■ Input material ■
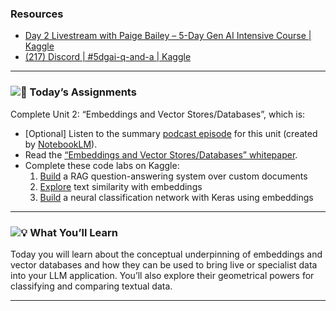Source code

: ### Resources

* [Day 2 Livestream with Paige Bailey – 5-Day Gen AI Intensive Course  | Kaggle](https://www.youtube.com/watch?v=86GZC56rQCc&list=PLqFaTIg4myu-b1PlxitQdY0UYIbys-2es&index=3)
* [(217) Discord | #5dgai-q-and-a | Kaggle](https://discord.com/channels/1101210829807956100/1303438695143178251)

---


### **![🎒](https://fonts.gstatic.com/s/e/notoemoji/15.1/1f392/32.png) Today’s Assignments**

Complete Unit 2: “Embeddings and Vector Stores/Databases”, which is:

* [Optional] Listen to the summary [podcast episode](https://www.youtube.com/watch?v=1CC39K76Nqs) for this unit (created by [NotebookLM](https://notebooklm.google.com/?original_referer=https:%2F%2Fwww.google.com%23&pli=1)).
* Read the [“Embeddings and Vector Stores/Databases” whitepaper](https://www.kaggle.com/whitepaper-embeddings-and-vector-stores).
* Complete these code labs on Kaggle:
  1. [Build](https://www.kaggle.com/code/markishere/day-2-document-q-a-with-rag) a RAG question-answering system over custom documents
  2. [Explore](https://www.kaggle.com/code/markishere/day-2-embeddings-and-similarity-scores) text similarity with embeddings
  3. [Build](https://www.kaggle.com/code/markishere/day-2-classifying-embeddings-with-keras) a neural classification network with Keras using embeddings

---



### **![💡](https://fonts.gstatic.com/s/e/notoemoji/15.1/1f4a1/32.png) What You’ll Learn**

Today you will learn about the conceptual underpinning of embeddings and vector databases and how they can be used to bring live or specialist data into your LLM application. You’ll also explore their geometrical powers for classifying and comparing textual data.

---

■ Your instructions ■
Pull each line holding "Stores" out of the listing.

■ Task response ■
Complete Unit 2: “Embeddings and Vector Stores/Databases”, which is:
* Read the [“Embeddings and Vector Stores/Databases” whitepaper](https://www.kaggle.com/whitepaper-embeddings-and-vector-stores).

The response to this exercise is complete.